## Your objective
Look through the records and copy each line with the string "Toggles" in it.

(Extracted data entries)
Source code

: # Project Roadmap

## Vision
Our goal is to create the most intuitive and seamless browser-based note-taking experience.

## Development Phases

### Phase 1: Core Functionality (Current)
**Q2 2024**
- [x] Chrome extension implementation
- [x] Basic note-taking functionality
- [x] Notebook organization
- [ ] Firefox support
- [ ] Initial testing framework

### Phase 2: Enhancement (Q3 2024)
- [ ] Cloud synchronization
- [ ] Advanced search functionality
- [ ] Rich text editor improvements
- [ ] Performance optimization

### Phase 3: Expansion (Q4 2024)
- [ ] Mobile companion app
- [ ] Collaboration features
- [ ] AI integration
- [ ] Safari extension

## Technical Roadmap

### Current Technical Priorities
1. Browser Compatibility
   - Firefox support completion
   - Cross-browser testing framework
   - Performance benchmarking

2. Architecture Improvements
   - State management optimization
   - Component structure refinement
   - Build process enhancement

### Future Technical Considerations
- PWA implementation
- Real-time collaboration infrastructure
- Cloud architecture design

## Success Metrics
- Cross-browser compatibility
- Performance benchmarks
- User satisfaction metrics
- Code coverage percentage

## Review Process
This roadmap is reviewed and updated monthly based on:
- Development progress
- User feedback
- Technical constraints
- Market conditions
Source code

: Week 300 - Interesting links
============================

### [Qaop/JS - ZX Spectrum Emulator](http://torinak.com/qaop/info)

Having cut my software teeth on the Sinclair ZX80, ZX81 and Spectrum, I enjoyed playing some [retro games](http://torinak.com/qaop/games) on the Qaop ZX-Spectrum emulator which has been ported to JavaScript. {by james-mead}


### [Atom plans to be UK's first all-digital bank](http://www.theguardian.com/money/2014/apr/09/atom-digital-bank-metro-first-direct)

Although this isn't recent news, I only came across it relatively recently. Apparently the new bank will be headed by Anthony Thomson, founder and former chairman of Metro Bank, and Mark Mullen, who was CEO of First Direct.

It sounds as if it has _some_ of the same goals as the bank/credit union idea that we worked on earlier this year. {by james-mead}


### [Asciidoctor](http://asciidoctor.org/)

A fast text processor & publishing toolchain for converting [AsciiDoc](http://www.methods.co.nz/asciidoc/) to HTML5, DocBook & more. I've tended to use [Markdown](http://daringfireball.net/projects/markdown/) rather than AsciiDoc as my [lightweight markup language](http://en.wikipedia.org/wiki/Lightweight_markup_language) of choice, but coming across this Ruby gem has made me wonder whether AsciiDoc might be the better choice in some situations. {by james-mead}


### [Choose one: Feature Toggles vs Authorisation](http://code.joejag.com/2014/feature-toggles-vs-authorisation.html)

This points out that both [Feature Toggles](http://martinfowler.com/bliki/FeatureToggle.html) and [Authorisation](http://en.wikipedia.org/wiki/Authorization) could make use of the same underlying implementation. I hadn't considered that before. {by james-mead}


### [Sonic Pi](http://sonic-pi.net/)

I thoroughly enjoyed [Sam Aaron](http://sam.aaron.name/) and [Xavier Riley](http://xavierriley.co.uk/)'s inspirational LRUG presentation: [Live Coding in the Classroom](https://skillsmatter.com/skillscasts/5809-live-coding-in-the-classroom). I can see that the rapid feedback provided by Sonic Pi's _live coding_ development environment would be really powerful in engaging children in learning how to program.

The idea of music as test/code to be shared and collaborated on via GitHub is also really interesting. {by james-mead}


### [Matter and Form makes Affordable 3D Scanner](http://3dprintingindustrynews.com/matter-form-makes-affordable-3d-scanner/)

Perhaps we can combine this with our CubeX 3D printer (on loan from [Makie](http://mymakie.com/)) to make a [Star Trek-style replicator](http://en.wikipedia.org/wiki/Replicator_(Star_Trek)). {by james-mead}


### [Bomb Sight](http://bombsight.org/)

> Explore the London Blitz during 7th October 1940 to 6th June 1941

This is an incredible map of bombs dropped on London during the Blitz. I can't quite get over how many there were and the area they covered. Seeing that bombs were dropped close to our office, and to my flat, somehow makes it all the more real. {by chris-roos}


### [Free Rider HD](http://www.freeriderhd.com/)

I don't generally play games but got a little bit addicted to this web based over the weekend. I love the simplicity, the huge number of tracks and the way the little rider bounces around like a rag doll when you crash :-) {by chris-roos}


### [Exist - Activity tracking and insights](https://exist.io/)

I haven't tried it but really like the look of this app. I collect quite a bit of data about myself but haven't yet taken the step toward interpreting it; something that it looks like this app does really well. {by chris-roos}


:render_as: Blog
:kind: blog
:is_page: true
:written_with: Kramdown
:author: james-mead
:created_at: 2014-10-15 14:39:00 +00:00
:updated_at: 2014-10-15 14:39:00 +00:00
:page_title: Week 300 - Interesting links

## Final answer
### [Choose one: Feature Toggles vs Authorisation](http://code.joejag.com/2014/feature-toggles-vs-authorisation.html)
This points out that both [Feature Toggles](http://martinfowler.com/bliki/FeatureToggle.html) and [Authorisation](http://en.wikipedia.org/wiki/Authorization) could make use of the same underlying implementation. I hadn't considered that before. {by james-mead}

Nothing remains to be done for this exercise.